Abu Dhabi: Young UAE sportsmen have been urged to join a thriving local American football league and help realise an ambitious dream to form the sport’s first Emirati national team.
Emirates American Football League (EAFL) player Shaikh Khalid Saud Al Qasimi, a member of the Sharjah ruling family, told Gulf News he was optimistic such a lofty goal was possible following the “phenomenal” success of the venture in just two years.
The brainchild of Canadian businessman Dustin Cherniawski, the EAFL will this season involve a projected 500 athletes of more than 40 different nationalities playing for four senior teams and various junior outfits, but only a handful of UAE nationals such as Al Qasimi.
Despite this, Cherniawski insisted to Gulf News that an Emirati national team could be a possibility within five years due to UAE nationals’ innate athletic prowess and the fact that they are “quick learners”.
Shaikh Khalid heartily backed this assertion when he said: “Five years is a long [time]. However, what Dustin and the whole team at the EAFL have accomplished within the two years of inception has been phenomenal. We already have an amazing group of men and women who help make this league exciting and make sure all the players, parents, and spectators have a memorable experience.
“In terms of an Emirati team, this would be a huge achievement and something I believe we can do. Every season gets bigger and better and we get a lot of new players, including Emiratis, so we are on the right track in achieving such a feat.”
The 28-year-old, who plays as a tight-end for Dubai Barracudas in the league and who only took up the sport during his university days in Sharjah, went on to explain why Emiratis should consider giving it a try.

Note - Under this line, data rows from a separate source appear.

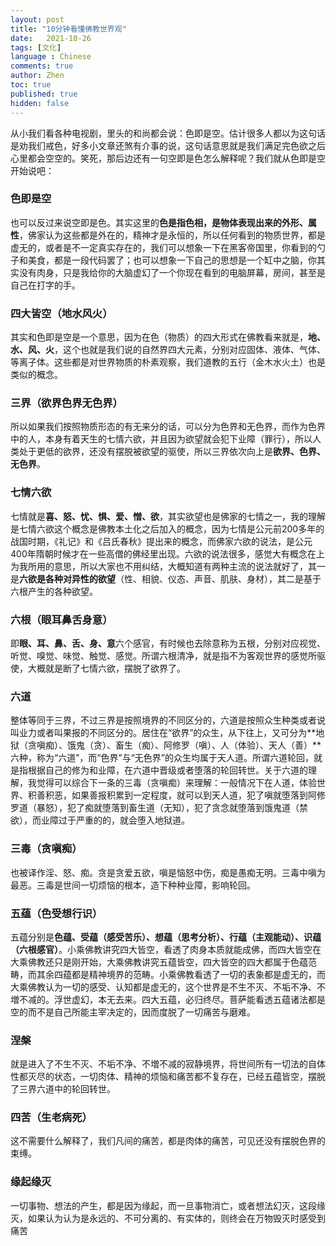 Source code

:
 ```yaml
---
layout: post
title: "10分钟看懂佛教世界观"
date:   2021-10-26
tags: [文化]
language : Chinese
comments: true
author: Zhen
toc: true
published: true
hidden: false
---
```

从小我们看各种电视剧，里头的和尚都会说：色即是空。估计很多人都以为这句话是劝我们戒色，好多小文章还煞有介事的说，这句话意思就是我们满足完色欲之后心里都会空空的。笑死，那后边还有一句空即是色怎么解释呢？我们就从色即是空开始说吧：<!-- more -->

### 色即是空
也可以反过来说空即是色。其实这里的**色是指色相，是物体表现出来的外形、属性**，佛家认为这些都是外在的，精神才是永恒的，所以任何看到的物质世界，都是虚无的，或者是不一定真实存在的，我们可以想象一下在黑客帝国里，你看到的勺子和美食，都是一段代码罢了；也可以想象一下自己的思想是一个缸中之脑，你其实没有肉身，只是我给你的大脑虚幻了一个你现在看到的电脑屏幕，房间，甚至是自己在打字的手。

### 四大皆空（地水风火）
其实和色即是空是一个意思，因为在色（物质）的四大形式在佛教看来就是，**地、水、风、火**，这个也就是我们说的自然界四大元素，分别对应固体、液体、气体、等离子体。这些都是对世界物质的朴素观察，我们道教的五行（金木水火土）也是类似的概念。

### 三界（欲界色界无色界）
所以如果我们按照物质形态的有无来分的话，可以分为色界和无色界，而作为色界中的人，本身有着天生的七情六欲，并且因为欲望就会犯下业障（罪行），所以人类处于更低的欲界，还没有摆脱被欲望的驱使，所以三界依次向上是**欲界、色界、无色界**。

### 七情六欲
七情就是**喜、怒、忧、惧、爱、憎、欲**，其实欲望也是佛家的七情之一，我的理解是七情六欲这个概念是佛教本土化之后加入的概念，因为七情是公元前200多年的战国时期，《礼记》和《吕氏春秋》提出来的概念，而佛家六欲的说法，是公元400年隋朝时候才在一些高僧的佛经里出现。六欲的说法很多，感觉大有概念在上为我所用的意思，所以大家也不用纠结，大概知道有两种主流的说法就好了，其一是**六欲是各种对异性的欲望**（性、相貌、仪态、声音、肌肤、身材），其二是基于六根产生的各种欲望。

### 六根（眼耳鼻舌身意）
即**眼、耳、鼻、舌、身、意**六个感官，有时候也去除意称为五根，分别对应视觉、听觉、嗅觉、味觉、触觉、感觉。所谓六根清净，就是指不为客观世界的感觉所驱使，大概就是断了七情六欲，摆脱了欲界了。

### 六道
整体等同于三界，不过三界是按照境界的不同区分的，六道是按照众生种类或者说叫业力或者叫果报的不同区分的。居住在“欲界”的众生，从下往上，又可分为**地狱（贪嗔痴）、饿鬼（贪）、畜生（痴）、阿修罗（嗔）、人（体验）、天人（善）**六种，称为“六道”，而“色界”与“无色界”的众生均属于天人道。所谓六道轮回，就是指根据自己的修为和业障，在六道中晋级或者堕落的轮回转世。关于六道的理解，我觉得可以综合下一条的三毒（贪嗔痴）来理解：一般情况下在人道，体验世界、积善积恶，如果善报积累到一定程度，就可以到天人道，犯了嗔就堕落到阿修罗道（暴怒），犯了痴就堕落到畜生道（无知），犯了贪念就堕落到饿鬼道（禁欲），而业障过于严重的的，就会堕入地狱道。

### 三毒（贪嗔痴）
也被译作淫、怒、痴。贪是贪爱五欲，嗔是恼怒中伤，痴是愚痴无明。三毒中嗔为最恶。三毒是世间一切烦恼的根本，造下种种业障，影响轮回。

### 五蕴（色受想行识）
五蕴分别是**色蕴、受蕴（感受苦乐）、想蕴（思考分析）、行蕴（主观能动）、识蕴（六根感官）**。小乘佛教讲究四大皆空，看透了肉身本质就能成佛，而四大皆空在大乘佛教还只是刚开始，大乘佛教讲究五蕴皆空，四大皆空的四大都属于色蕴范畴，而其余四蕴都是精神境界的范畴。小乘佛教看透了一切的表象都是虚无的，而大乘佛教认为一切的感受、认知都是虚无的，这个世界是不生不灭、不垢不净、不増不减的。浮世虚幻，本无去来。四大五蕴，必归终尽。菩萨能看透五蕴诸法都是空的而不是自己所能主宰决定的，因而度脱了一切痛苦与磨难。

### 涅槃
就是进入了不生不灭、不垢不净、不増不减的寂静境界，将世间所有一切法的自体性都灭尽的状态，一切肉体、精神的烦恼和痛苦都不复存在，已经五蕴皆空，摆脱了三界六道中的轮回转世。

### 四苦（生老病死）
这不需要什么解释了，我们凡间的痛苦，都是肉体的痛苦，可见还没有摆脱色界的束缚。

### 缘起缘灭
一切事物、想法的产生，都是因为缘起，而一旦事物消亡，或者想法幻灭，这段缘灭，如果认为认为是永远的、不可分离的、有实体的，则终会在万物毁灭时感受到痛苦

<!--stackedit_data:
eyJoaXN0b3J5IjpbMTc4MzU2NjE4NCwtMTc2NDc3NDU2MiwtND
U2NzgzNzI3LC0xMjIwMzM0NjUxLC01NTg3NTgzODQsMTM0MTAw
MzgzNCwxNTg5MTE3NTk0LDIwMzYwNDAxNDYsMTAzNDAyNTY3Ny
w1OTE1NDkyNiw5NTU1MTQ3MjMsMzgzNzA4NzU1LC0xMjYxODM2
NDMzLDE1NjI5NDk4MTUsMjk4MzE2NTg1LC0xMTkzNjU0ODMwLD
E4ODI5NTMwNDAsMTk2NjgwOTYwLDY3MDIyNDQzN119
-->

“Since a lot of Emiratis love watching the TV show ‘Game of Thrones’, as [the American writer of the book series] George R.R. Martin once said: ‘A bruise is a lesson, and each lesson makes us better’. I’ve had a lot of bruises. This is something that I always remember before every game and inspires me to become a better athlete,” he said.
Shaikh Khalid noted that some Emiratis may feel they do not possess the “right strength, right speed or right physique” for the sport.
However, he stressed: “American football always has something for anyone, no matter who you are. It is not just about playing the sport, it’s about building your character and making you a better person through different emotions and obstacles. It’s an experience that they [Emiratis] will never forget, guaranteed.”
For the New England Patriots fan, American football has grown from a mere hobby, in which he and his friends mixed up the rules of rugby, to his life’s passion.
He said: “I can definitely say that I’m becoming more competitive, merely due to my temper flaring at times, especially at the end of the play-offs last year where I even threw my helmet to the ground with anger after our loss [to Abu Dhabi Wildcats]. At first, we started this as a hobby, but lately it’s becoming a part of our everyday life, where we just don’t play football, we breathe it, watch it, and live it as well.”
The EAFL features two Dubai outfits, the Stallions and Barracudas, along with the Abu Dhabi Wildcats and Al Ain Desert Foxes.
Shaikh Khalid hopes his home emirate of Sharjah may soon also boast a team, which he said would be a dream-come-true. “Being from Sharjah, it would be a great opportunity to expand the game to a lot of other emirates,” he said.
“We are having a lot of interest from people in Sharjah and we hope one day this will happen. At the moment, given my current job [as a private banker], it’s difficult to put much effort into this. Maybe one day I would coach the Sharjah team. That would be an even bigger achievement.”